● **What you need to do**
Check every line of the data below for the string "when", and copy the ones that hold it.

--- Data in this exercise Enclosed Below ---

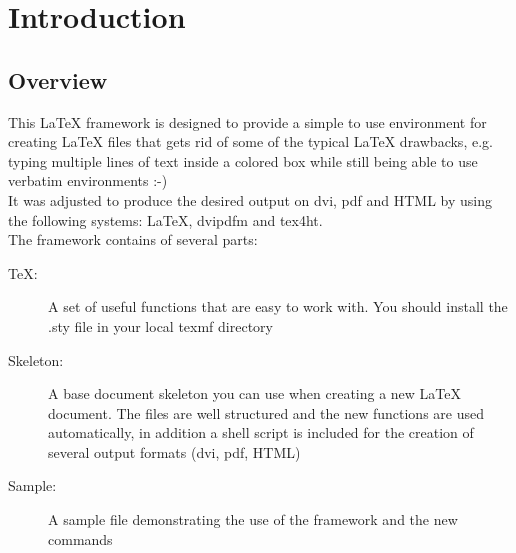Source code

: \section{Introduction}


\subsection{Overview}
This LaTeX framework is designed to provide a simple to use environment for creating LaTeX files
that gets rid of some of the typical LaTeX drawbacks, e.g. typing multiple lines of text inside
a colored box while still being able to use verbatim environments :-)\\
It was adjusted to produce the desired output on dvi, pdf and \ac{HTML} by using the following
systems: LaTeX, dvipdfm and tex4ht.
\\

\noindent
The framework contains of several parts:
\begin{description}
\item[TeX:]
A set of useful functions that are easy to work with. You should install the .sty file
in your local texmf directory
\item[Skeleton:]
A base document skeleton you can use when creating a new LaTeX document. The files are
well structured and the new functions are used automatically, in addition a shell
script is included for the creation of several output formats (dvi, pdf, \ac{HTML})
\item[Sample:]
A sample file demonstrating the use of the framework and the new commands
\end{description}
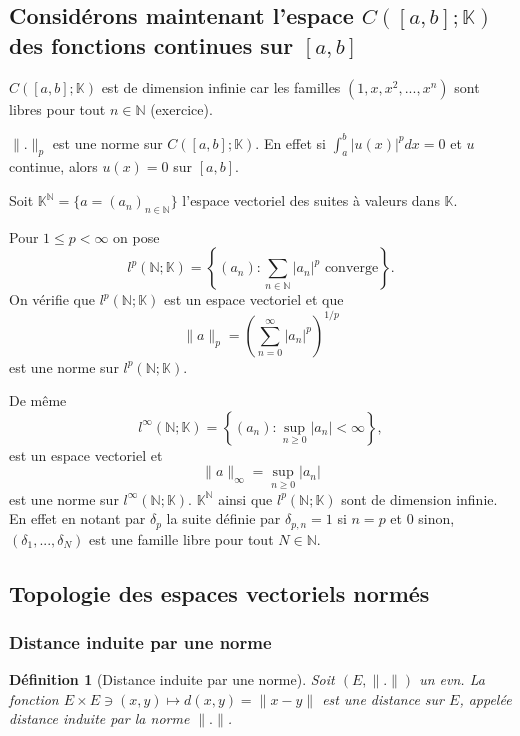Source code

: \documentclass{article}
\newtheorem{definition}{Définition}
\begin{document}
\subsection{Considérons maintenant l'espace $C([a, b]; \mathbb{K})$ des fonctions continues sur $[a, b]$}
$C([a, b]; \mathbb{K})$ est de dimension infinie car les familles $(1, x, x^2, ..., x^n)$ sont libres pour tout $n \in \mathbb{N}$ (exercice).

$\|.\|_p$ est une norme sur $C([a, b]; \mathbb{K})$. En effet si $\int_a^b |u(x)|^p dx = 0$ et $u$ continue, alors $u(x) = 0$ sur $[a, b]$.

Soit $\mathbb{K}^\mathbb{N} = \{a = (a_n)_{n \in \mathbb{N}}\}$ l'espace vectoriel des suites à valeurs dans $\mathbb{K}$.

Pour $1 \leq p < \infty$ on pose
\begin{equation}
    l^p(\mathbb{N}; \mathbb{K}) = \left\{ (a_n) : \sum_{n \in \mathbb{N}} |a_n|^p \text{ converge} \right\}.
\end{equation}
On vérifie que $l^p(\mathbb{N}; \mathbb{K})$ est un espace vectoriel et que
\begin{equation}
    \|a\|_p = \left( \sum_{n=0}^\infty |a_n|^p \right)^{1/p}
\end{equation}
est une norme sur $l^p(\mathbb{N}; \mathbb{K})$.

De même
\begin{equation}
    l^\infty(\mathbb{N}; \mathbb{K}) = \left\{ (a_n) : \sup_{n \geq 0} |a_n| < \infty \right\},
\end{equation}
est un espace vectoriel et
\begin{equation}
    \|a\|_\infty = \sup_{n \geq 0} |a_n|
\end{equation}
est une norme sur $l^\infty(\mathbb{N}; \mathbb{K})$. $\mathbb{K}^\mathbb{N}$ ainsi que $l^p(\mathbb{N}; \mathbb{K})$ sont de dimension infinie. En effet en notant par $\delta_p$ la suite définie par $\delta_{p,n} = 1$ si $n=p$ et $0$ sinon, $(\delta_1, ..., \delta_N)$ est une famille libre pour tout $N \in \mathbb{N}$.

\subsection{Topologie des espaces vectoriels normés}

\subsubsection{Distance induite par une norme}
\begin{definition}[Distance induite par une norme]
\label{def:distance_induite}
Soit $(E, \|.\|)$ un evn. La fonction $E \times E \ni (x, y) \mapsto d(x, y) = \|x-y\|$ est une distance sur $E$, appelée distance induite par la norme $\|.\|$.
\end{definition}
\end{document}
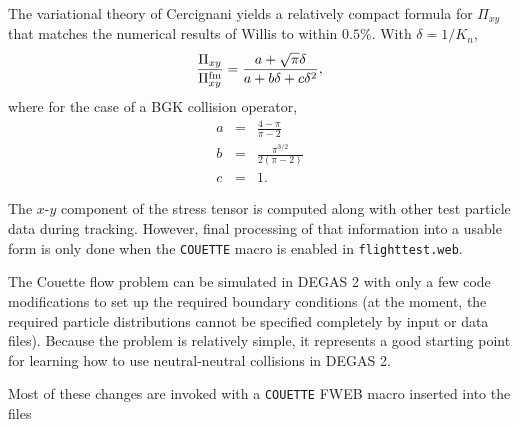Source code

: \documentclass[12pt]{report}
\begin{document}
The variational theory of Cercignani\cite{Cerc69,Cerc75} yields a 
relatively compact formula for $\Pi_{xy}$ that matches the 
numerical results of Willis\cite{Will62} to within $0.5 \%$.
With $\delta = 1 / K_{n}$,
\begin{equation}
\frac{\Pi_{xy}}{\Pi_{xy}^{\rm fm}} = \frac{a + \sqrt{\pi} \delta}
{a + b \delta + c \delta^{2}},
\end{equation}
where for the case of a BGK collision operator,
\begin{eqnarray}
a & = & \frac{4 - \pi}{\pi - 2} \nonumber \\
b & = & \frac{\pi^{3/2}}{2(\pi - 2)} \nonumber \\
c & = & 1.
\label{cercig}
\end{eqnarray}

The $x$-$y$ component of the stress tensor is computed along with other
test particle data during tracking. However, final processing of that
information into a usable form is only done when the \verb+COUETTE+
macro is enabled in {\tt flighttest.web}.

The Couette flow problem can be simulated in DEGAS 2 with only a few
code modifications to set up the required boundary conditions (at the moment,
the required particle distributions cannot be specified completely
by input or data files). Because the problem is relatively simple, it
represents a good starting point for learning how to use 
neutral-neutral collisions in DEGAS 2.

Most of these changes are invoked with  a \verb+COUETTE+ 
FWEB macro inserted into the files
\end{document}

--- End of Enclosed Data in this exercise ---

● **Result of this exercise**
A base document skeleton you can use when creating a new LaTeX document. The files are
information into a usable form is only done when the \verb+COUETTE+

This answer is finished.